The Great Framerate Debate

xbox one vs ps4

So the controversy over the past couple of months is that the PS4 outperforms the Xbox One in terms of frame rate and resolution. No, actually the Xbox One has a performance advantage. No, actually it doesn’t, but it doesn’t matter. But that hasn’t stopped people from compiling massive lists comparing the performance of the two platforms.

This argument is actually four-dimensional. On one axis are the merits of PS4 vs. Xbox One with regards to price vs. performance and features. On another axis is the argument over whether framerate or resolution is more important. Then there’s another axis where one extreme says that these numbers are critical and the other says they don’t matter. Then finally we have the debate over the even-ness of the framerate and whether or not it trumps any of the other arguments. These debates form a non-Euclidian (and extremely hyperbolic) volume of debate-space and half the work in any given argument is in determining if any two participants are even operating in the same frame of reference.

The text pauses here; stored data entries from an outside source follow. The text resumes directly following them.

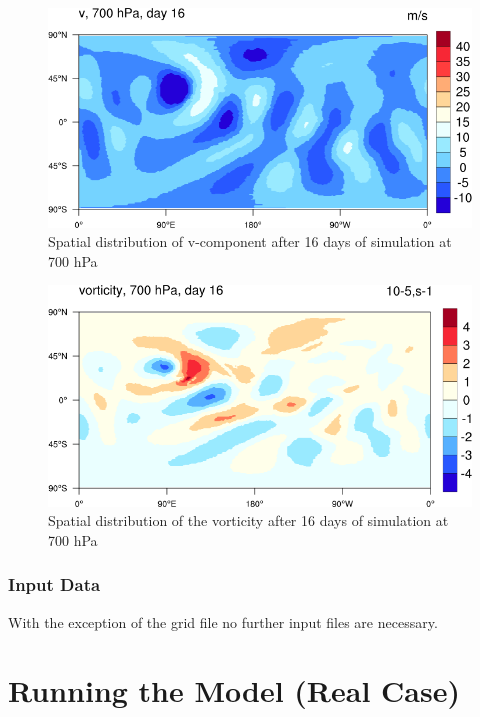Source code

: \begin{figure}[h!]%
\centering
\includegraphics[width=0.95\linewidth]{pictures/v_day_16-small.png}
\caption{Spatial distribution of v-component after 16 days of simulation at 700 hPa}\label{fig:v-16}
\end{figure}


\begin{figure}[h!]%
\centering
\includegraphics[width=0.95\linewidth]{pictures/vorticity_16-o.png}
\caption{Spatial distribution of the vorticity after 16 days of simulation at 700 hPa}\label{fig:vorticity-16}
\end{figure}





\subsubsection{Input Data}

With the exception of the grid file no further input files are necessary. 





\section{Running the Model (Real Case)}
\label{chap:UG_running_model}


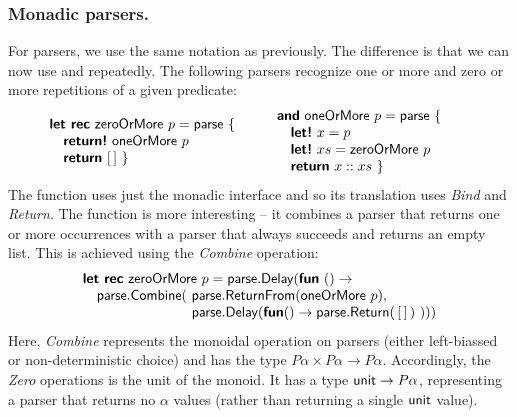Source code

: \documentclass[runningheads,a4paper]{llncs}
\begin{document}
\subsubsection{Monadic parsers.} For parsers, we use the same notation as previously.
The difference is that we can now use  and  repeatedly. The 
following parsers recognize one or more and zero or more repetitions of a given predicate:
%
\begin{equation*}
\hspace{-2em} \begin{array}{l}
\kvd{let rec}~\ident{zeroOrMore}~p = \ident{parse}~\{\\
\quad \kvd{return!}~\ident{oneOrMore}~p\\
\quad \kvd{return}~[\,] ~\}
\end{array}
\qquad
\begin{array}{l}
\kvd{and}~\ident{oneOrMore}~p = \ident{parse}~\{\\
\quad \kvd{let!}~x=p\\
\quad \kvd{let!}~xs = \ident{zeroOrMore}~p\\
\quad \kvd{return}~x::xs ~\}
\end{array}
\end{equation*}
%
The  function uses just the monadic interface and so its translation uses 
\emph{Bind} and \emph{Return}. The  function is more interesting -- it combines
a parser that returns one or more occurrences with a parser that always succeeds and returns an empty 
list. This is achieved using the \emph{Combine} operation:
%
\begin{equation*}
\begin{array}{l}
\kvd{let rec}~\ident{zeroOrMore}~p = \ident{parse}.\ident{Delay}(\kvd{fun}~()\rightarrow \\
\quad \ident{parse}.\ident{Combine}(~\ident{parse}.\ident{ReturnFrom}(\ident{oneOrMore}~p), \\
\hspace{7.8em} \ident{parse}.\ident{Delay}(\kvd{fun} () \rightarrow \ident{parse}.\ident{Return}(\,[\,]\,)~)))
\end{array}
\end{equation*}
%
Here, \emph{Combine} represents the monoidal operation on parsers (either left-biassed or
non-deterministic choice) and has the type $P\alpha \times P\alpha \rightarrow P\alpha$. Accordingly,
the \emph{Zero} operations is the unit of the monoid. It has a type $\textnormal{\sffamily unit}\rightarrow P\alpha$,
representing a parser that returns no $\alpha$ values (rather than returning a single $\textnormal{\sffamily unit}$ value).
\end{document}
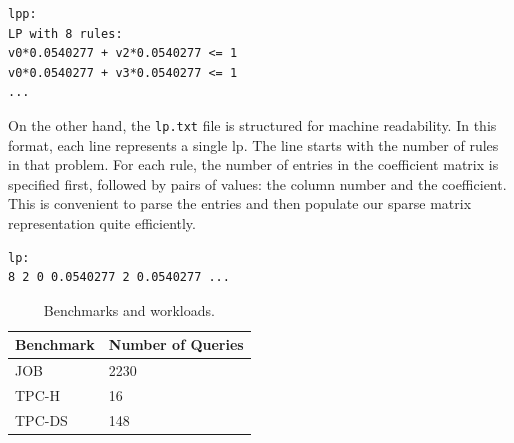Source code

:\begin{lstlisting}
lpp:
LP with 8 rules:
v0*0.0540277 + v2*0.0540277 <= 1
v0*0.0540277 + v3*0.0540277 <= 1
...
\end{lstlisting}

On the other hand, the \texttt{lp.txt} file is structured for machine readability.
In this format, each line represents a single \gls{lp}. The line starts with
the number of rules in that problem. For each rule, the number of entries in
the coefficient matrix is specified first, followed by pairs of values:
the column number and the coefficient. This is convenient to parse the entries
and then populate our sparse matrix representation quite efficiently.

\begin{lstlisting}
lp:
8 2 0 0.0540277 2 0.0540277 ...
\end{lstlisting}
\begin{table}[!h]
    \centering
    \caption{Benchmarks and workloads.}
    \begin{tabular}{|l|l|}
        \hline
        Benchmark                                & Number of Queries \\
        \hline
        JOB \parencite{10.14778/2850583.2850594} & 2230              \\
        TPC-H \parencite{tpch}                   & 16                \\
        TPC-DS \parencite{tpcds2022}             & 148               \\
        \hline
    \end{tabular}
\end{table}

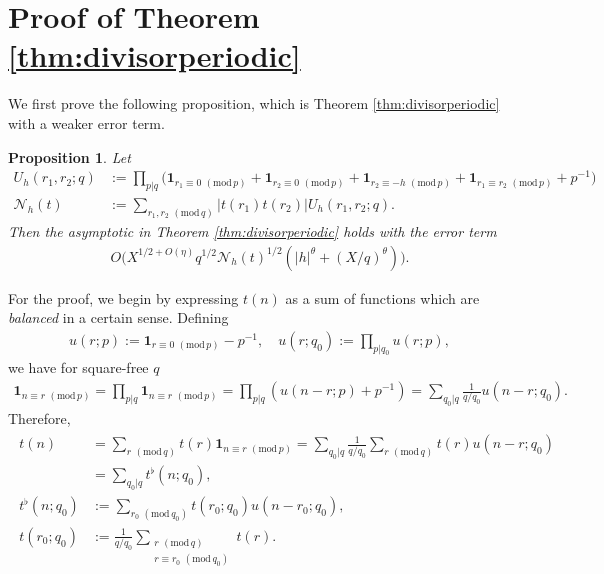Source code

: \documentclass[12pt]{amsart}
\newtheorem{proposition}[theorem]{Proposition}
\theoremstyle{definition}
\theoremstyle{remark}
\numberwithin{equation}{section}
\newcommand{\1}{{\mathbf 1}}
\renewcommand{\pmod}[1]{\,\,(\mathrm{mod}\,{#1})}
\begin{document}
\section{Proof of Theorem \ref{thm:divisorperiodic}} \label{sec:proofapplperiodicdivisor}
We first prove the following proposition, which is Theorem \ref{thm:divisorperiodic} with a weaker error term.
\begin{proposition} \label{prop:divisorperiodicweak}
    Let
    \begin{align} \nonumber
U_h(r_1,r_2;q) &:=\prod_{p|q} \bigg( \mathbf{1}_{r_1\equiv 0 \pmod{p}} + \mathbf{1}_{r_2\equiv 0 \pmod{p}} + \mathbf{1}_{r_2\equiv -h \pmod{p}} + \mathbf{1}_{r_1 \equiv r_2 \pmod{p}} + p^{-1} \bigg) \\
   \label{eq:Ntdef} \mathcal{N}_h(t) &:= \sum_{r_1,r_2 \pmod{q}} |t(r_1) t(r_2)| U_h(r_1,r_2;q).
\end{align}
Then the asymptotic in Theorem \ref{thm:divisorperiodic} holds with the error term
\begin{align*}
    O\bigg( X^{1/2+O(\eta)} q^{1/2}\mathcal{N}_h(t)^{1/2}   (|h|^{\theta}+(X/q)^{\theta})  \bigg).
\end{align*}
\end{proposition}
For the proof, we begin by expressing $t(n)$ as a sum of functions which are \emph{balanced} in a certain sense. Defining
\begin{align} \label{def:urp}
    u(r;p) := \mathbf{1}_{r \equiv 0 \pmod{p}} - p^{-1}, \quad u(r;q_0) := \prod_{p|q_0}u(r;p),
    \end{align}
    we have for square-free $q$
    \begin{align*}
        \mathbf{1}_{n \equiv r \pmod{p}} = \prod_{p|q} \mathbf{1}_{n \equiv r \pmod{p}} =   \prod_{p|q} (u(n-r;p) + p^{-1}) = \sum_{q_0 | q}   \frac{1}{q/q_0}   u(n-r;q_0).
    \end{align*}
Therefore,
\begin{align} \label{eq:tsplitbalanced}
\begin{split}
      t(n) &= \sum_{r \pmod{q}} t(r)  \mathbf{1}_{n \equiv r \pmod{p}}  =  \sum_{q_0 | q}  \frac{1}{q/q_0}  \sum_{r \pmod{q}} t(r) u(n-r;q_0) \\
   & = \sum_{q_0 | q} t^{\flat}(n;q_0),
   \\
    t^{\flat}(n;q_0) &:= \sum_{r_0 \pmod{q_0}} t(r_0;q_0) u(n-r_0;q_0), \\
    t(r_0;q_0)  &:= \frac{1}{q/q_0}\sum_{\substack{r \pmod{q} \\ r \equiv r_0 \pmod{q_0}}} t(r).  
\end{split}
\end{align}
\end{document}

Which is to say that the whole thing is a confusing angry mess. For the record, I don’t have a horse in this race. I loved the PS2 and still think of it as the greatest console ever. I thought the PS3 was a technological misfire. I liked the Xbox 360, but once mine bricked I never had a strong desire to replace it. And now I’ve got such a massive backlog of PC games that I can’t justify getting a now-gen console. Why pay hundreds of dollars to gain access to a small library of titles I don’t have time for?

But while I don’t have any first-hand experience with either platform, I do have a lot of experience analyzing, scrutinizing, and agonizing over frame rate. I can’t settle the debate, but hopefully this will cut down on the ambient level of misinformation and misunderstanding we have going on here.

This debate isn’t new. Way back in 1998, now-defunct graphics card manufacturer 3dfx Interactive was busy turning out hardware designed to render blazing fast, high-resolution images using 16 bit color. At the time there was a big debate on what was more important: Raw speed or color depth.

16bit vs 32bit

To illustrate the difference, I took this image and created a version to simulate the difference between 32- and 16-bit color depth (seen at left).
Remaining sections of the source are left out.